Best performer in the gold sector was Great Boulder Resources, which shot 8c (90%) higher to 17c after reporting high grade assays from drilling at its Mulga Bill prospect in WA. Best hits included 14 metres at 36.12 grams a tonne with a 3m core that assayed a bonanza grade of 149.89g/t.


Other gold moves driven by news flow included:

  • Lefroy Exploration, up 6c to 47c as a fresh round of drilling starts at its Coogee South prospect in WA.
  • The rarely mentioned Aurumin, up 6c at 23c after reporting its best ever drill results from the Mt Dimer project near Southern Cross in WA with a best intersection of 4m at 48.7g/t with a 1m core at 153.5g/t.
  • Kin, up 1.5c to 13c thanks to continued exploration success at its Cardinia project in WA with a best hit of 17m at 3.78g/t.
  • Red 5, up 2c to 22c after the company reported a sold pre-tax profit of $11.7 million in the year to June 30, and
  • De Grey, up 3c to $1.19 after reporting more encouragement from drilling at the Diucon prospect in the great Hemi project.
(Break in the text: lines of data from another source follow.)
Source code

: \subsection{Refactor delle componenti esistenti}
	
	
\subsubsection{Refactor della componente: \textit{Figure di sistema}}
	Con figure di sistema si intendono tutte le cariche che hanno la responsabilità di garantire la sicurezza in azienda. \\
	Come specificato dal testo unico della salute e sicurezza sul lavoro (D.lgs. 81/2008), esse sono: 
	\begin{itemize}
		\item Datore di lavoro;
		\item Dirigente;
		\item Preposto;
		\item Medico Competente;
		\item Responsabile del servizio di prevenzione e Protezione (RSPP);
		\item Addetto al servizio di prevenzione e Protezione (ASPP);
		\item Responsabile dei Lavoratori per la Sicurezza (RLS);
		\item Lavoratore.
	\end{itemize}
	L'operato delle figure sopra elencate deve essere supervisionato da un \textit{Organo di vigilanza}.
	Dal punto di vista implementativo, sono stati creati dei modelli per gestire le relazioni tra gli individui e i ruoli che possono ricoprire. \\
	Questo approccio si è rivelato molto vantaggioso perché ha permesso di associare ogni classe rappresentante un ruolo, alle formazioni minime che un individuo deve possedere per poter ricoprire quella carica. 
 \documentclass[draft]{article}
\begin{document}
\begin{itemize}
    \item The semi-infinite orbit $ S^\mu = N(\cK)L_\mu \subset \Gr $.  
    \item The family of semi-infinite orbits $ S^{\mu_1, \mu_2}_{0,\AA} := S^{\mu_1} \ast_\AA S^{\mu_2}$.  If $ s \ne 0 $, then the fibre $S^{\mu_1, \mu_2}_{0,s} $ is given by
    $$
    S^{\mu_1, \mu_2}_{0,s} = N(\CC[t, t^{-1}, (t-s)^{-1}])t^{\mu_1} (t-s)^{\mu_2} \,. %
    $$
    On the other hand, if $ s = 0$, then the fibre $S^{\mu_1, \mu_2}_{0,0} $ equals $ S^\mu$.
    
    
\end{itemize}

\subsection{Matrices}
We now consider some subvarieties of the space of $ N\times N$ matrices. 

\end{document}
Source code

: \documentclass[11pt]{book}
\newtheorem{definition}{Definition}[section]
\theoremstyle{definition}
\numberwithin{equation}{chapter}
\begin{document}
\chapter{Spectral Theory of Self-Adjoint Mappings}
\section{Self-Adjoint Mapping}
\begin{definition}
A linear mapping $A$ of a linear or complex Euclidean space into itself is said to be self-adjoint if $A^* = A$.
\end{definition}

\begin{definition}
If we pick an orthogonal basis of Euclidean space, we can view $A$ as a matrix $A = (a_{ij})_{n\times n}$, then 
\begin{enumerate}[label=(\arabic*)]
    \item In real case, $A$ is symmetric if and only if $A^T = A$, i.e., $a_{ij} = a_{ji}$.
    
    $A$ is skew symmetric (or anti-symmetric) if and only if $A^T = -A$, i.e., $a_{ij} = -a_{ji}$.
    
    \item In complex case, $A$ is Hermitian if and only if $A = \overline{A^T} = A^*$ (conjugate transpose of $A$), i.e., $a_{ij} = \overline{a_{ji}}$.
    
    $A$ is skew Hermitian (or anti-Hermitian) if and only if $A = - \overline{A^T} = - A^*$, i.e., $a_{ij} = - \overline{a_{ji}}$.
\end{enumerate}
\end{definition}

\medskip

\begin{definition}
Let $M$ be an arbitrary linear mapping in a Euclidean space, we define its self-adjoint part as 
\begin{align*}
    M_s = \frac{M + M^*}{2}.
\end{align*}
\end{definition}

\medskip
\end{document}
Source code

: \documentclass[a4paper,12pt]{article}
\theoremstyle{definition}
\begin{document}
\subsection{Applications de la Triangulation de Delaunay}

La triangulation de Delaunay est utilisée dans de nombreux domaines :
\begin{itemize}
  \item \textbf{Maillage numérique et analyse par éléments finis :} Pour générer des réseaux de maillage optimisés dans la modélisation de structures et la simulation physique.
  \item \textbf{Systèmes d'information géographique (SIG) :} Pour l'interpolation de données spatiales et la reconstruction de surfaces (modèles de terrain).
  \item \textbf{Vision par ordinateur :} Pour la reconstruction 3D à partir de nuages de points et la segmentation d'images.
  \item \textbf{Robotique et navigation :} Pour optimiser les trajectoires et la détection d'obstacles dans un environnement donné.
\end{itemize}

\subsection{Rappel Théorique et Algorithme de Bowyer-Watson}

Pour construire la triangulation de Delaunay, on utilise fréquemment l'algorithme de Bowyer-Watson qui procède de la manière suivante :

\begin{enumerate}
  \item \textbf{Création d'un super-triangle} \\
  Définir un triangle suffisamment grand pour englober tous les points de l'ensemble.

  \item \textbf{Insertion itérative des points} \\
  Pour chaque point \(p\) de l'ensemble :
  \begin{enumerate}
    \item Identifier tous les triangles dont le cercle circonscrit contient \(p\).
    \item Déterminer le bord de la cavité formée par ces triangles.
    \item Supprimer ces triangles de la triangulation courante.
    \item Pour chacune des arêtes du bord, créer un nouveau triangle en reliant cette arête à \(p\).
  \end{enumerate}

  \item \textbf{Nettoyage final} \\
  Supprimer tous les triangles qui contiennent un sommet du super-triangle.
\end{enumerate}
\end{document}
Gold news without share price moves, yet, included Bellevue Gold which went into a trading halt before reporting a vastly improved feasibility for its namesake mine which is now fully funded for construction.

The new study is based on the production of 200,000oz a year (up 25%) at an all-in sustaining cost of $A922/oz, potentially making it one of the most profitable gold mines in the world when production starts in mid-2023.

At the top end of the market, the most interesting news was the effect China’s great environmental clean-up is having on the price of aluminium, which rose during the week to a 10-year high of $US2727 a tonne, with the lightweight metal likely to become a key differentiator between Rio Tinto, which has retained its aluminum operations, and BHP, which is quit the industry.


Other market moves and news events during the week included:

  • Firebird Metals rising by 14c to 60c after reporting significant manganese intersections from drilling at its Oakover project in WA with a best hit of 29.3m at 10.1% manganese starting at a depth of 16m.
  • Sandfire Resources adding 59c to $6.77 after reporting a strong profit which will go a long way towards funding the company’s next copper project in Botswana.
  • Anax Metals reporting positive results from a scoping study into its Whim Creek copper redevelopment project in WA. On the market the stock put on 3c to 12c.
  • Little-known PanAsia Metals rocketed 35c to 51c after reporting work on a geothermal lithium project in Thailand, similar in concept to the Vulcan project in Germany. The stock entered a voluntary trading suspension on Thursday pending an announcement.
  • Highfield Resources slipped 1.5c to 52c despite announcing a deal with the port of Bilbao to handle potash from its Muga project in Spain, and
  • Hillgrove Resources edged 0.9c higher to 5.8c after announcing a thick (166.3m) intersection of 0.9% copper from a depth of 322m at its historic Kanmantoo mine near Adelaide in South Australia.